I wanted to go in on some pigs at a farm down the road . People called me today said pig cost 250.00 They were 60.00 last spring. Could this be correct ???

Purchased in western NY they say . I have to decide right away . I really dont have that kind of money for this 

Thanks ~ vICKIE


----------



## Gailann Schrader (May 10, 2002)

...same piglets? Almost grown then? Perhaps...

If it's NEW weaners, not so much...


----------



## Vickie44 (Jul 27, 2010)

Babies: Saw for 60.00 in PA last spring


----------



## Farmer2B (Oct 20, 2011)

I've seen purebred heritage gilt piglets go for this?


----------



## Vickie44 (Jul 27, 2010)

These are just feeder pigs for fall harvest I havent seen them ,


----------



## Gailann Schrader (May 10, 2002)

you could buy almost finished for that?


----------



## Vickie44 (Jul 27, 2010)

Yeah I think something is off . I dont know these people they have been raising pigs on a neighboring farm for a few years so I asked if I could go in as this farm has an old smokehouse I can use . I kknow the farmer but not this group. Today I get a call they picked up a piglet for me with theirs from western NY . 250.00 dollars plus cost of feed and will be .95 a # for butchering in the fall

I saw for 60.00 last spring . Maybe they think I should pay for all the piglets lol


----------



## Hagler's Farm (Jan 9, 2012)

If they're only charging feed maybe that 250 includes labor of raising it. Though $.95lb for processing sounds really high.

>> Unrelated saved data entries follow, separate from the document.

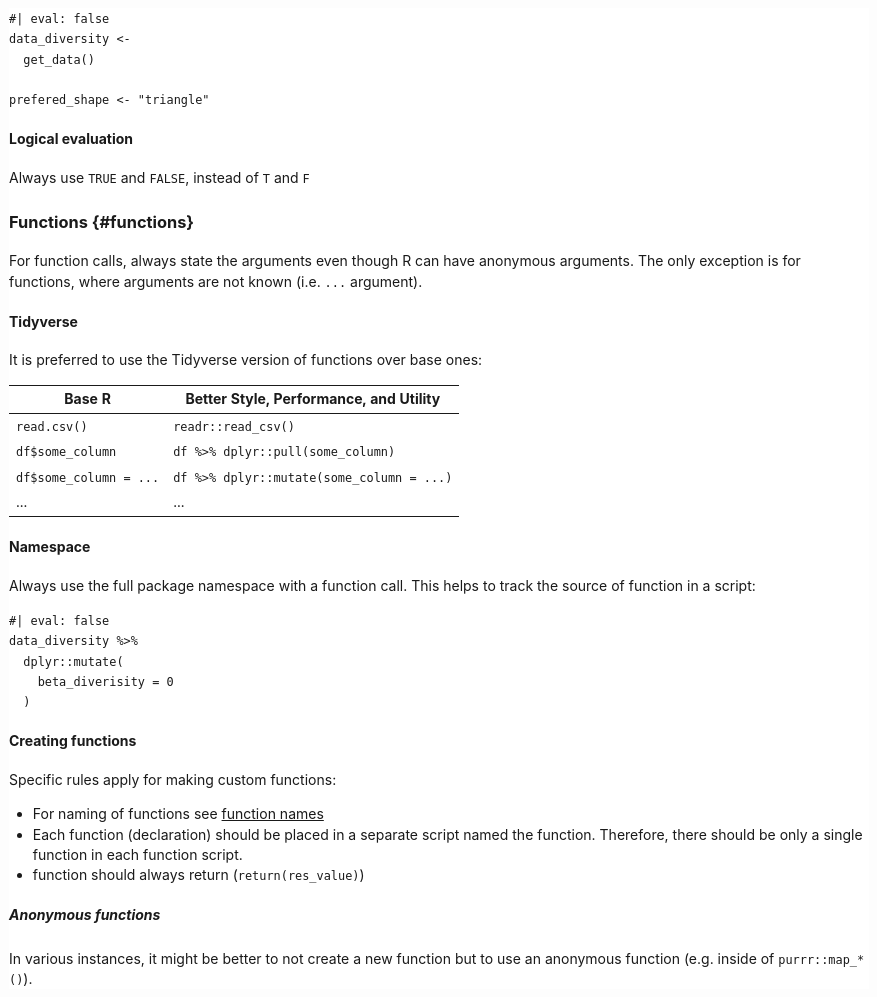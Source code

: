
 ```{r}
#| eval: false
data_diversity <-
  get_data()

prefered_shape <- "triangle"
```

#### Logical evaluation

Always use `TRUE` and `FALSE`, instead of `T` and `F`

### Functions {#functions}

For function calls, always state the arguments even though R can have anonymous arguments. The only exception is for functions, where arguments are not known (i.e. `...` argument).

#### Tidyverse

It is preferred to use the Tidyverse version of functions over base ones:

| Base R                 | Better Style, Performance, and Utility    |
|------------------------|-------------------------------------------|
| `read.csv()`           | `readr::read_csv()`                       |
| `df$some_column`       | `df %>% dplyr::pull(some_column)`         |
| `df$some_column = ...` | `df %>% dplyr::mutate(some_column = ...)` |
| ...                    | ...                                       |

#### Namespace

Always use the full package namespace with a function call. This helps to track the source of function in a script:

```{r}
#| eval: false
data_diversity %>%
  dplyr::mutate(
    beta_diverisity = 0
  )
```

#### Creating functions

Specific rules apply for making custom functions: 

- For naming of functions see [function names](#function-names) 
- Each function (declaration) should be placed in a separate script named the function. Therefore, there should be only a single function in each function script. 
- function should always return (`return(res_value)`)

##### Anonymous functions

In various instances, it might be better to not create a new function but to use an anonymous function (e.g. inside of `purrr::map_*()`).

I've actually considered kinda preselling pork also though my way would be to sell them the piglet, them I raise it for as long as they like and charge a weekly husbandry fee or something like that. This way someone doesn't have all the expense of buying the whole pig in one lump sum.


----------



## Otter (Jan 15, 2008)

Holy smokes!!
Ok, $250 for the piglet,
then you have to pay for feed to raise it to butcher weight
And then .95 per pound to butcher it ... is that right?

If that's the deal, then that doesn't sound like much of a deal to me! I was in NE PA 3 years ago and the only time I ever saw anyone pay as much as $100 for a piglet, it was a show pig for the fair, and sometimes not even then. I know prices have gone up, but I can't imagine they've gone up that much!

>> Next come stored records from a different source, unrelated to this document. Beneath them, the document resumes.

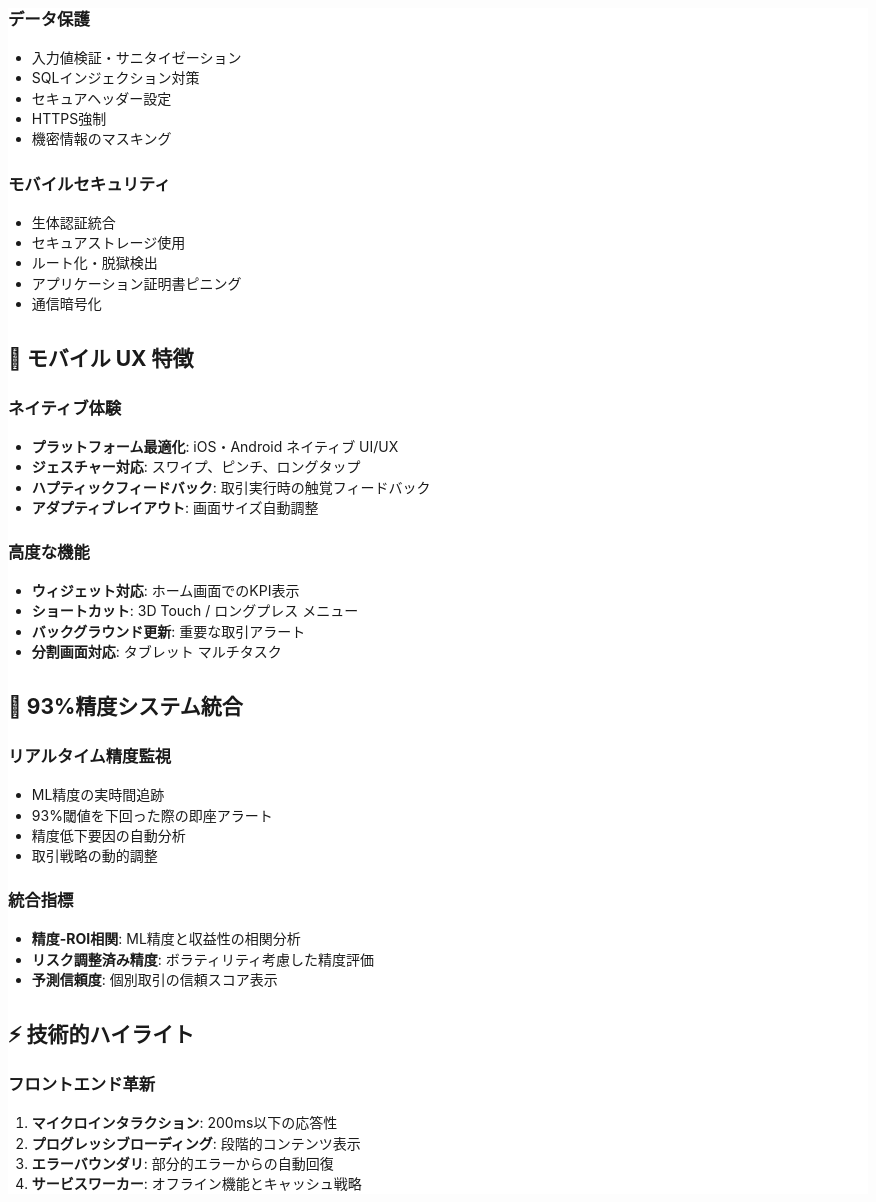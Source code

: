 ### データ保護
- 入力値検証・サニタイゼーション
- SQLインジェクション対策
- セキュアヘッダー設定
- HTTPS強制
- 機密情報のマスキング

### モバイルセキュリティ
- 生体認証統合
- セキュアストレージ使用
- ルート化・脱獄検出
- アプリケーション証明書ピニング
- 通信暗号化

## 📱 モバイル UX 特徴

### ネイティブ体験
- **プラットフォーム最適化**: iOS・Android ネイティブ UI/UX
- **ジェスチャー対応**: スワイプ、ピンチ、ロングタップ
- **ハプティックフィードバック**: 取引実行時の触覚フィードバック
- **アダプティブレイアウト**: 画面サイズ自動調整

### 高度な機能
- **ウィジェット対応**: ホーム画面でのKPI表示
- **ショートカット**: 3D Touch / ロングプレス メニュー
- **バックグラウンド更新**: 重要な取引アラート
- **分割画面対応**: タブレット マルチタスク

## 🎯 93%精度システム統合

### リアルタイム精度監視
- ML精度の実時間追跡
- 93%閾値を下回った際の即座アラート
- 精度低下要因の自動分析
- 取引戦略の動的調整

### 統合指標
- **精度-ROI相関**: ML精度と収益性の相関分析
- **リスク調整済み精度**: ボラティリティ考慮した精度評価
- **予測信頼度**: 個別取引の信頼スコア表示

## ⚡ 技術的ハイライト

### フロントエンド革新
1. **マイクロインタラクション**: 200ms以下の応答性
2. **プログレッシブローディング**: 段階的コンテンツ表示
3. **エラーバウンダリ**: 部分的エラーからの自動回復
4. **サービスワーカー**: オフライン機能とキャッシュ戦略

Here, I am selling piglets at $60 each, which is pretty much the going rate for butcher piglets. Show and breeding piglets cost a little more.
$250 would buy you the 260 or so pound butcher pig I have and I just made an appt for her with the local processor for the end of the month, it will cost me about $115 to have her butchered, cut, wrapped, frozen and that's with the hams and bacon cured and smoked.
LOL, might be cheaper for you to buy mine and have it shipped, then pay all that AND 6 months of feeding!

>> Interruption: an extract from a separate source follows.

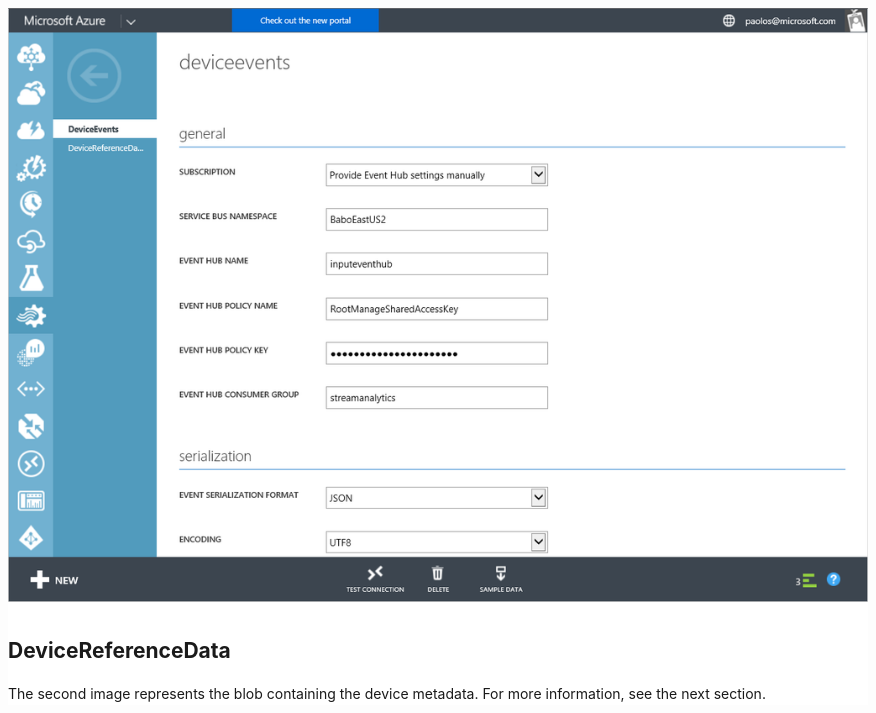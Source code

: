 ![](https://raw.githubusercontent.com/paolosalvatori/streamanalyticsazuredatalakestore/master/Images/Input01.png)

## DeviceReferenceData ##
The second image represents the blob containing the device metadata. For more information, see the next section.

Why don't you get the names of a couple of local processors and see just what butcher pigs are going for? Also, what they're charging for processing. And they just might be able to set you up with a half or even a whole pig right now. I told the processor I'd be willing to sell half, he asked some questions about how she'd been fed and raised and in all likelihood, someone will have called him asking about halves between then and now.

You can also call up the extension office and local livestock auctions and find out what pigs have been selling for in your area.


----------



## highlands (Jul 18, 2004)

It's all supply and demand and quality. There have been many threads in the discussion here about this topic.

Piglets are worth $300 to our best customer. After that gilts are $250 and boars are $200 in the spring of this year. Drops down a bit in the fall when the demand slacks. Producing pigs for the high demand of spring is the hardest season to farrow - winter. By the way, my best customer is me. All other buyers must compete with our own farm for the piglets. I get over $600 for the pigs when finished so its not worth selling them for less than we sell them for if I've got demand for the meat - which I do every week.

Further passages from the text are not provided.